Part documentary, part fever dream, Street Angel follows a wandering singer as she moves through Los Angeles Chinatown and its bus stops, street corners, gift shops, and art galleries, interacting with different passersby and audiences as she sings a refugee song from the 1937 Chinese film Street Angel. The delight of the aging immigrant residents she encounters, who listen to this familiar tune with utmost attention, creates an opening for conversation with an often overlooked group in this rapidly gentrifying neighborhood. Rarely spoken of stories of Chinatown’s past––both onscreen as a backdrop for Hollywood movies and offscreen as a home for the displaced––reveal the pride and resilience of a community looking to an uncertain future.

Street Angel is fueled by the complex and rarely spoken about history of displacement and role-playing in Los Angeles’s Chinatown alongside a visual experiment in reclaiming agency in the Oriental female archetype, a trope of strange delight and exoticism for much of cinematic history.

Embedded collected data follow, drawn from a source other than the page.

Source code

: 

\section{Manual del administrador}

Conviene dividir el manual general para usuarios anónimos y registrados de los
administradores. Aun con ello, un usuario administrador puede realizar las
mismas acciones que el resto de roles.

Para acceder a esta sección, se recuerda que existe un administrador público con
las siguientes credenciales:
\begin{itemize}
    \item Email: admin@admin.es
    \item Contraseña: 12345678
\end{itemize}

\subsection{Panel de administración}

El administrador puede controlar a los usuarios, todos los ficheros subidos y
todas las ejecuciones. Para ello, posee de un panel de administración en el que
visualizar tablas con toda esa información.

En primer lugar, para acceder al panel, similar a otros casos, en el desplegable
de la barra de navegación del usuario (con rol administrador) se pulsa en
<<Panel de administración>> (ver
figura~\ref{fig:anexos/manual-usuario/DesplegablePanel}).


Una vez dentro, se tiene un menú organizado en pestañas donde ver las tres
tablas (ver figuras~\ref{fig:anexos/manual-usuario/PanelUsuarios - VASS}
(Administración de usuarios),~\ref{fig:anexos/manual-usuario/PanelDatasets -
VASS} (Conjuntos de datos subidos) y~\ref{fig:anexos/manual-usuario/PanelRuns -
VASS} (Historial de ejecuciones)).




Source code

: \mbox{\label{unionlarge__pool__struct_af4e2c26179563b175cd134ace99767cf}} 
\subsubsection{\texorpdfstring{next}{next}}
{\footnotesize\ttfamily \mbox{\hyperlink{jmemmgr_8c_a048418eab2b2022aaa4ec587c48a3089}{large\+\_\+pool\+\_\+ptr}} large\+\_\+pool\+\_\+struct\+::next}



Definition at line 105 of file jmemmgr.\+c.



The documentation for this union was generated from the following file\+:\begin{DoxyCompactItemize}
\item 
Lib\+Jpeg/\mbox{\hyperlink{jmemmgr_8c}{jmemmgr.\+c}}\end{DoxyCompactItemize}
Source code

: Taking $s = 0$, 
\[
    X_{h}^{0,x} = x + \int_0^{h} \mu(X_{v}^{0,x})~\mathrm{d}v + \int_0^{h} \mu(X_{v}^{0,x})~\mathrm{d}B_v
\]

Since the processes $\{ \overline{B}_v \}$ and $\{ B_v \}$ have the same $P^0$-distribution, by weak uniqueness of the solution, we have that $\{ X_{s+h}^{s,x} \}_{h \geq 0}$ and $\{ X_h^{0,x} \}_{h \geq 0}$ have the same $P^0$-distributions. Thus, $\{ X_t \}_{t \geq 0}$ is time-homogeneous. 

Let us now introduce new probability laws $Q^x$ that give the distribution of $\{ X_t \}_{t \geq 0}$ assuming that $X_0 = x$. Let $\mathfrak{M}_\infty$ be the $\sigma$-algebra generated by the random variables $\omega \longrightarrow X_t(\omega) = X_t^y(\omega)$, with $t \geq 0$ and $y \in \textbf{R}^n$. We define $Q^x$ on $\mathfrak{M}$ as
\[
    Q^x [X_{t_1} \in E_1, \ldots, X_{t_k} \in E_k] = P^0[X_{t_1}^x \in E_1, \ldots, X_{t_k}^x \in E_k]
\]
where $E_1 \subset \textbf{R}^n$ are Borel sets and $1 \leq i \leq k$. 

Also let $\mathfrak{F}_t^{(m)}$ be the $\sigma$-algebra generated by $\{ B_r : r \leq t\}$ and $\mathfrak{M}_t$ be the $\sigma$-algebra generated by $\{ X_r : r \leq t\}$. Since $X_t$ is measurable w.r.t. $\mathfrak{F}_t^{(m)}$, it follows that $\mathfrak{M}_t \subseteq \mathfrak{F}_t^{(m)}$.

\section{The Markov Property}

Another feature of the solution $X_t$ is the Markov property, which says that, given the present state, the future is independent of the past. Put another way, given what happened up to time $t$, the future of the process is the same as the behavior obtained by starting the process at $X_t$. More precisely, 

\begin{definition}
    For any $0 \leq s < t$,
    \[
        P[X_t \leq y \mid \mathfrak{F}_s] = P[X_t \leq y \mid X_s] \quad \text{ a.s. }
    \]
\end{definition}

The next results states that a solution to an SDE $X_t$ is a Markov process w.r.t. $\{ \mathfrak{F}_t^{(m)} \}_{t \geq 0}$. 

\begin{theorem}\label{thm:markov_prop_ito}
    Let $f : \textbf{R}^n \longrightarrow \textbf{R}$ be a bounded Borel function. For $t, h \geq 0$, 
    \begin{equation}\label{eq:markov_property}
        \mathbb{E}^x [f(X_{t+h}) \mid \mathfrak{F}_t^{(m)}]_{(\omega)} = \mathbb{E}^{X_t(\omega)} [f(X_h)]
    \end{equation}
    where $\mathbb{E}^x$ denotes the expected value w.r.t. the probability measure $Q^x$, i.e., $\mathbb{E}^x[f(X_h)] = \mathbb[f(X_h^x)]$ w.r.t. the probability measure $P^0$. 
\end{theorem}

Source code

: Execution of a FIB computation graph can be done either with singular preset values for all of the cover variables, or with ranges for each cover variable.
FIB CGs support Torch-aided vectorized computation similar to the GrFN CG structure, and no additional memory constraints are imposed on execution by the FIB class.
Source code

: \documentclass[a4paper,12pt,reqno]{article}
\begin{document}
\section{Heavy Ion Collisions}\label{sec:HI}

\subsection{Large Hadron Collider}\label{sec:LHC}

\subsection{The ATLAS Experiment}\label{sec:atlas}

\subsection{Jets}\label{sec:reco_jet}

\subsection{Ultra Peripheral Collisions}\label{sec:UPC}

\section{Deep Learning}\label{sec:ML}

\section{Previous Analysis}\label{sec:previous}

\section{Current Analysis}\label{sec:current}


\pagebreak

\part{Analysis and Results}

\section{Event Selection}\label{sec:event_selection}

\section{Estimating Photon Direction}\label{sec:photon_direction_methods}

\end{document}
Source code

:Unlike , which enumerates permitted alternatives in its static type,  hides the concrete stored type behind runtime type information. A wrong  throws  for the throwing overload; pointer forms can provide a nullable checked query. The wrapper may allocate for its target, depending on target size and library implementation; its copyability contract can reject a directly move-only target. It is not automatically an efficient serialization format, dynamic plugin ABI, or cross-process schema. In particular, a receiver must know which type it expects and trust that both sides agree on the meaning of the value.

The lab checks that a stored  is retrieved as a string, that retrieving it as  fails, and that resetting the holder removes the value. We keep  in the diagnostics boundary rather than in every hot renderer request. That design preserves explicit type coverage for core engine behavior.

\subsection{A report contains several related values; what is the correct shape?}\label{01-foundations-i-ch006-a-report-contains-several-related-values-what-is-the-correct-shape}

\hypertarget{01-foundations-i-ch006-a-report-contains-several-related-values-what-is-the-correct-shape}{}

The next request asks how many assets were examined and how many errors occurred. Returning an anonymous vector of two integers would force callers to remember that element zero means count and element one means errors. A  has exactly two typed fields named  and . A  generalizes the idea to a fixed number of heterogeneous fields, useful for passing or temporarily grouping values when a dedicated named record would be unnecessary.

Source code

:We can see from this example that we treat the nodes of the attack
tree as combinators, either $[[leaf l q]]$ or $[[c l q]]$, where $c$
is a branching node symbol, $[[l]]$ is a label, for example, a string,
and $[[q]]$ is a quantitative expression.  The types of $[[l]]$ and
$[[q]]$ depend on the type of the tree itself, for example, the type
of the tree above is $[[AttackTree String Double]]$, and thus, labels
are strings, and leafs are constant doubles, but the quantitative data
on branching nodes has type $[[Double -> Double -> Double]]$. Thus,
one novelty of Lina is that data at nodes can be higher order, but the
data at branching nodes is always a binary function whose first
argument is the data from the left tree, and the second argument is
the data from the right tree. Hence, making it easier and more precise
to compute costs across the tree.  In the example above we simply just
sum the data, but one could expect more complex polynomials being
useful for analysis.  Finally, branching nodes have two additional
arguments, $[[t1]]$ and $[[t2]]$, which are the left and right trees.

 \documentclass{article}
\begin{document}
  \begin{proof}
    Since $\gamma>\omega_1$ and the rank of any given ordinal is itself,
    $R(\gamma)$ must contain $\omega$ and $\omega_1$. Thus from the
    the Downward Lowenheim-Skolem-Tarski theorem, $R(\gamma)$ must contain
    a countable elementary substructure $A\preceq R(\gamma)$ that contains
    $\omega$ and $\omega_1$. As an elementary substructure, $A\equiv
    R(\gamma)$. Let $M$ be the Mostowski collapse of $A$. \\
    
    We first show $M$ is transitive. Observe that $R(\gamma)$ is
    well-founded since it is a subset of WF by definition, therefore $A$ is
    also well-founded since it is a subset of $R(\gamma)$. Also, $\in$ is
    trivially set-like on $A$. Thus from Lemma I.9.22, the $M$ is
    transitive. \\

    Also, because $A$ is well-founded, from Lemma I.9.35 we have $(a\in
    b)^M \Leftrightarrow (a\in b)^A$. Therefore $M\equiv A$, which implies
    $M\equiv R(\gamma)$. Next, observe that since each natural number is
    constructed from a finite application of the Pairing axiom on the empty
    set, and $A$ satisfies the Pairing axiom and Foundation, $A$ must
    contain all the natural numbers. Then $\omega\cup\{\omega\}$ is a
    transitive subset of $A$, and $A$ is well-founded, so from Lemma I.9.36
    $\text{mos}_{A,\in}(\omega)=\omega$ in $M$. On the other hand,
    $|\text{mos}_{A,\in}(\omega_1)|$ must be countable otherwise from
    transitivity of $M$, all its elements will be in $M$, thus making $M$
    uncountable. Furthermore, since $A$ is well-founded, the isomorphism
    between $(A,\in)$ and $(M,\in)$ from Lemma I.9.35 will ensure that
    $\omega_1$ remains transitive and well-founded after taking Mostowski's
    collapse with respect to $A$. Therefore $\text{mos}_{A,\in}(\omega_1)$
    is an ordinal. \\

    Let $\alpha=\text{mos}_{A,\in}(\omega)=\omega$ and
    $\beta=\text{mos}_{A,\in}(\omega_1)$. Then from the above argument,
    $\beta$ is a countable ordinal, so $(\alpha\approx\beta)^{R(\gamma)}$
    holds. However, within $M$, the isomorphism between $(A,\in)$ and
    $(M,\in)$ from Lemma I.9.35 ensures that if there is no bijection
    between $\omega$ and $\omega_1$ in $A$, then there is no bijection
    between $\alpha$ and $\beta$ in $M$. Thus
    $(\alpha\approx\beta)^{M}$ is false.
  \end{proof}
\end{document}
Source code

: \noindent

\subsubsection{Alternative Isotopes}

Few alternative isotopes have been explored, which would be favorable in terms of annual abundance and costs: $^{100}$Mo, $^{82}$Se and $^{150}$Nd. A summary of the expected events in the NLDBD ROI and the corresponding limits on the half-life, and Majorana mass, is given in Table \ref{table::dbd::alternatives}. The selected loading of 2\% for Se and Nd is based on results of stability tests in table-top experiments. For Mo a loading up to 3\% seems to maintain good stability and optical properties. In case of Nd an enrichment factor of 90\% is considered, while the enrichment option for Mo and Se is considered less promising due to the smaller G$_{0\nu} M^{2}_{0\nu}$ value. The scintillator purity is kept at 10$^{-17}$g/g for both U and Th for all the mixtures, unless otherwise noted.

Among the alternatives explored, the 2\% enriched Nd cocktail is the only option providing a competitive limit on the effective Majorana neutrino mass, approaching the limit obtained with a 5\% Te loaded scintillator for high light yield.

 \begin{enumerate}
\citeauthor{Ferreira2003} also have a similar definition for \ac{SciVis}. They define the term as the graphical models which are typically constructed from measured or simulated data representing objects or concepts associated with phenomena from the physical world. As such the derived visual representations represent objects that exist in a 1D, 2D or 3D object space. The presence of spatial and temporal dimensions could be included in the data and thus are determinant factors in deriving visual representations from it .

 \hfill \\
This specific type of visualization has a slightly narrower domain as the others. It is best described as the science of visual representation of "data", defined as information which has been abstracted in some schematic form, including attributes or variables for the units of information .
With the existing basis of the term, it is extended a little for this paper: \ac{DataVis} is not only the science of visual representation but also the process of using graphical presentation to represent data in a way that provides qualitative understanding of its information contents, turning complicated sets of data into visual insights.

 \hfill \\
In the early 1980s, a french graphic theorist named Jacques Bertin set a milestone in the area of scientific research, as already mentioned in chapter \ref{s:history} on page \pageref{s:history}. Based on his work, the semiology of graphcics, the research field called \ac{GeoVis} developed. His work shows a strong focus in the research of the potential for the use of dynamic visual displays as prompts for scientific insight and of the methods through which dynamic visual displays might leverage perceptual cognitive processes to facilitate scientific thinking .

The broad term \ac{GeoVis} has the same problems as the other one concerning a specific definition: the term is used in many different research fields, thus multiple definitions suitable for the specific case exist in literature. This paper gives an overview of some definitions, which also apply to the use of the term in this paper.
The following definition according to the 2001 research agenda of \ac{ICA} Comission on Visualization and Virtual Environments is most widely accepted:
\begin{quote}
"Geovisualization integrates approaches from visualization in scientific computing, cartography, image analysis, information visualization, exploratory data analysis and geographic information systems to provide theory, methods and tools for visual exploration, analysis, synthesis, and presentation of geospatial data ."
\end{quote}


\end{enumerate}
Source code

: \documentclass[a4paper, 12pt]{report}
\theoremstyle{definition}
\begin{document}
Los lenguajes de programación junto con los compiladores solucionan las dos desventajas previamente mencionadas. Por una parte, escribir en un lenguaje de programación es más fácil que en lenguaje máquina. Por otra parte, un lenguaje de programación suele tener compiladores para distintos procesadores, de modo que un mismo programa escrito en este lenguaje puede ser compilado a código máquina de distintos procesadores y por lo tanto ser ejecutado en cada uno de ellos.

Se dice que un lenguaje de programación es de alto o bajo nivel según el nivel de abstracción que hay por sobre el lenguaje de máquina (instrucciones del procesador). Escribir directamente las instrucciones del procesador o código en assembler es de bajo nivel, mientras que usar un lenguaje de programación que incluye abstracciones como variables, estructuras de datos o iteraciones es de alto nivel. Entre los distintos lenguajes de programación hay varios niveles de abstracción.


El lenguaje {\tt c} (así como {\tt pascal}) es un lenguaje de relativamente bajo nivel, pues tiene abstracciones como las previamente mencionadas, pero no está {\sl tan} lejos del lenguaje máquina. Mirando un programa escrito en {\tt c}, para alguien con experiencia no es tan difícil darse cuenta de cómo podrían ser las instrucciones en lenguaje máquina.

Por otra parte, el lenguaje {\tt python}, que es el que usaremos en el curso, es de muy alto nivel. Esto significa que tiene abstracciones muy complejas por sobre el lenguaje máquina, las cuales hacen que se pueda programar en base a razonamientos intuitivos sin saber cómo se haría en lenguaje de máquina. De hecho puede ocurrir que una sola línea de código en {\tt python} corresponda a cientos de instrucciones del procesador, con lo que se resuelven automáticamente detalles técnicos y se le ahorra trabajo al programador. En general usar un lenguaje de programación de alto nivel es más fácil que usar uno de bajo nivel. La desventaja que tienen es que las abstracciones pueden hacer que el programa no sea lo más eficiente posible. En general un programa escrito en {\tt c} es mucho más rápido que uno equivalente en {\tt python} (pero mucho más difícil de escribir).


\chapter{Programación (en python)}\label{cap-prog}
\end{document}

The film captures a moment in time as the neighborhood changes, creating a way for us to remember the joy, ingenuity, and voices of the people who live behind the facade.

I hope the conversations documented in the film invite an opening for further discussions between both the local communities in Chinatown and a broader audience around the world, that the audience’s perception of Chinatown widens and becomes more nuanced, so that what was once strange can be familiar.